OK, je reconnais, Johannes Faust, comme Don Juan, a un petit côté prétencieux ( mais il s'arrange à la fin ). Toutefois, je trouve que, pour employer un mot d'aujourd'hui, D.J. fait vraiment  beauf ( ne recopiez ce mot dans vos dissertations pour l'agrégation ), alors que Johannes Faust est un chic type au fond ( ne le recopiez pas non plus dans vos commentaires de texte au bac de français ). Concernant la comparaison plate que j'ai faite plus haut Don Juan-Lucifer, il n'est que très réduite. Don Juan, qui ne nie pas, encore une fois, l'existence de Dieu, se dresse contre lui, seul être qu'il pense être à sa hauteur, rejoignant ainsi dans son arrogance et dans sa révolte l'archange de lumière. Sauf que voilà, Dieu a précipité Lucifer sur la terre, lui accordant quelques temps pour tenter de démontrer la justesse douteuse de son choix , tandis qu'il a réduit directement en cendres l'homme imbu de sa personne qui a cru pouvoir le défier. Quant au Diable ... même si l'enfer existait, il ne voudrait pas d'un pareil abruti à son service. Enfin, c'est mon avis.
Question psychanalyse ( bien que je ne sois pas très psychanalyse et que je trouve que Freud aurait profité de sa science ), on pourrait ajouter que Don Juan puise son Désir dans la transgression ( problème avec la figure paternelle, d'où son rapport houleux avec Dieu le Père ? ), accuse des problèmes affectifs - il est incapable d'attachement ( problème avec la figure de la mère ? ) ce qui fait qu'il collectionne les aventures, sans jamais étancher sa soif, sans jamais trouver réellemnt de satisfaction ( problème d'ordre sexuel ). Enfance malheureuse ? Personnalité déséquilibrée en tout cas. Si quelqu'un a un meilleur diagnostic...

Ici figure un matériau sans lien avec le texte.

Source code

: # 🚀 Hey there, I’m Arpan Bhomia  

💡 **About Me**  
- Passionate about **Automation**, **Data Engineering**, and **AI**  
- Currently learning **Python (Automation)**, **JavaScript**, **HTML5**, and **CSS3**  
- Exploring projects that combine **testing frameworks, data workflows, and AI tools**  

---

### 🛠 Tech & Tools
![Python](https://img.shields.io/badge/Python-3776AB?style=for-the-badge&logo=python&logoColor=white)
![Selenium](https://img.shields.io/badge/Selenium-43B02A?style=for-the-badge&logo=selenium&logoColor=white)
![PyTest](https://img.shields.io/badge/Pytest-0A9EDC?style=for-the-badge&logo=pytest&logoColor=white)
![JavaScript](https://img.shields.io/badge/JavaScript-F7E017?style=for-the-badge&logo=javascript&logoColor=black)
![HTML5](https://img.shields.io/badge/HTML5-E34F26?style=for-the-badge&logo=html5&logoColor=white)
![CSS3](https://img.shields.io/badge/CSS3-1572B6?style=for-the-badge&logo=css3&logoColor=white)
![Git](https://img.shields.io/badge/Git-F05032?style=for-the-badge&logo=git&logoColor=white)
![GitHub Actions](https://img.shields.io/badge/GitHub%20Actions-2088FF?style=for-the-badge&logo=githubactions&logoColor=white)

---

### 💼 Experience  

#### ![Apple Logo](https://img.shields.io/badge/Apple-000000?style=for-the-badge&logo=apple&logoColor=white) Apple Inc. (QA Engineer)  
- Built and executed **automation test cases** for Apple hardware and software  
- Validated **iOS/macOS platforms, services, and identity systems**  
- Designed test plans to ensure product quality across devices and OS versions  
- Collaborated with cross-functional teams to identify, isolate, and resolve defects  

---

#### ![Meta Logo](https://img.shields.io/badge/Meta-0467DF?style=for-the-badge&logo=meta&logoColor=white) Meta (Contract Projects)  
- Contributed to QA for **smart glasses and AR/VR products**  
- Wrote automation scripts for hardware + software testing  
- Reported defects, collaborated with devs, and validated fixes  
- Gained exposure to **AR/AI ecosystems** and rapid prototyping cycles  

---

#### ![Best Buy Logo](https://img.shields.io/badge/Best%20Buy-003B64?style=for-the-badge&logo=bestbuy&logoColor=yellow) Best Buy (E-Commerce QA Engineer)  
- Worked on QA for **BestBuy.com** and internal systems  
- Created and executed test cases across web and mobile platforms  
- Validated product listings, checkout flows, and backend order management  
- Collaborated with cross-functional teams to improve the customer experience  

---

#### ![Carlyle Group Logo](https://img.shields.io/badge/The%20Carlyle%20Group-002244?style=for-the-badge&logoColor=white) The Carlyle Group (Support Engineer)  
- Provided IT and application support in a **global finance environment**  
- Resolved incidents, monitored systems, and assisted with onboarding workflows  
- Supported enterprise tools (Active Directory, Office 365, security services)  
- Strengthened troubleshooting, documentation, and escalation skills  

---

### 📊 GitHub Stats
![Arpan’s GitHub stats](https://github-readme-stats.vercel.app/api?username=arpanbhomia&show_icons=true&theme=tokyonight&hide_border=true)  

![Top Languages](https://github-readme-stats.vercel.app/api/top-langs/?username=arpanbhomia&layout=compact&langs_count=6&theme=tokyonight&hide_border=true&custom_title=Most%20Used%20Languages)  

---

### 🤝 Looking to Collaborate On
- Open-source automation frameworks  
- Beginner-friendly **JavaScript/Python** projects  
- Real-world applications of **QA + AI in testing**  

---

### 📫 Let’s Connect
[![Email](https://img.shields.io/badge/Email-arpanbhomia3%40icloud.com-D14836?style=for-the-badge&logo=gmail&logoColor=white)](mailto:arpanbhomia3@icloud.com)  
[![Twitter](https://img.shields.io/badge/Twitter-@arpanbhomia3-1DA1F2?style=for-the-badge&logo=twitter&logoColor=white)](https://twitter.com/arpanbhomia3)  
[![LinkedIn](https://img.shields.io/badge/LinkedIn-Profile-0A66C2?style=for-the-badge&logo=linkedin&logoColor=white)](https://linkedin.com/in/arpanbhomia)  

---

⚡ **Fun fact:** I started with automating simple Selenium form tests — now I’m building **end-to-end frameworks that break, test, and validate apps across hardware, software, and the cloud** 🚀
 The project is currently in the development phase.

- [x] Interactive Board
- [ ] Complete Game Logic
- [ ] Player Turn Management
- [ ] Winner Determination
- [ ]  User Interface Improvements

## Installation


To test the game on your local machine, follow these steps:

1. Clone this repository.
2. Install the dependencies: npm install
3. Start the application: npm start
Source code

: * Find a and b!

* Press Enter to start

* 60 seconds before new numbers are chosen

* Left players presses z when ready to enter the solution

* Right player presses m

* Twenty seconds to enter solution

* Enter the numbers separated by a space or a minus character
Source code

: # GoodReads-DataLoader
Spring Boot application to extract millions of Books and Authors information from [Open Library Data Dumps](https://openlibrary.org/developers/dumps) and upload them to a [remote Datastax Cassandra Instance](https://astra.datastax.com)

Bref, de nos deux héros romantiques, c'est bien Johannes Faust que je préfére.
Je vois d'ici certains s'écrier : oui, mais quel courage de défier Dieu, de refuser le Ciel ... ect ...  Oui, il a autant de courage que la personne qui se place sur les rails face au train à l'approche, en espérant pouvoir l'arrêter de sa main. Il est inconscient.
D'autres diront : quel héros, il a préféré mourir que de renoncer à ce en quoi il croyait ... Comme on dit par chez moi, il n'y a que les imbéciles qui ne changent pas d'avis. Il est borné. Son obstination est funeste.
Puis d'aucuns ajouteront : c'est son choix, pourquoi pas ? Oui, nous sommes libres. Libres de faire des choses idiotes et ridicules. Dans ce cas, ne me demandez pas de reconnaître en Don Juan un modèle.
Enfin, les plus courageux d'entre vous, qui lisent tous mes posts jusqu'au bout objecteront : oui mais vous avez cité Bernard Shaw, comme quoi il est peut-être plus intéressant d'être anéanti que de vivre éternellement dans un paradis ennuyeux. Ceci est une autre histoire - susceptible de faire s'écrouler tout l'édifice du christianisme . Je ne suis pas à une contradiction près ( comme toute femme qui se respecte ). Quand penses-tu, ami lecteur ?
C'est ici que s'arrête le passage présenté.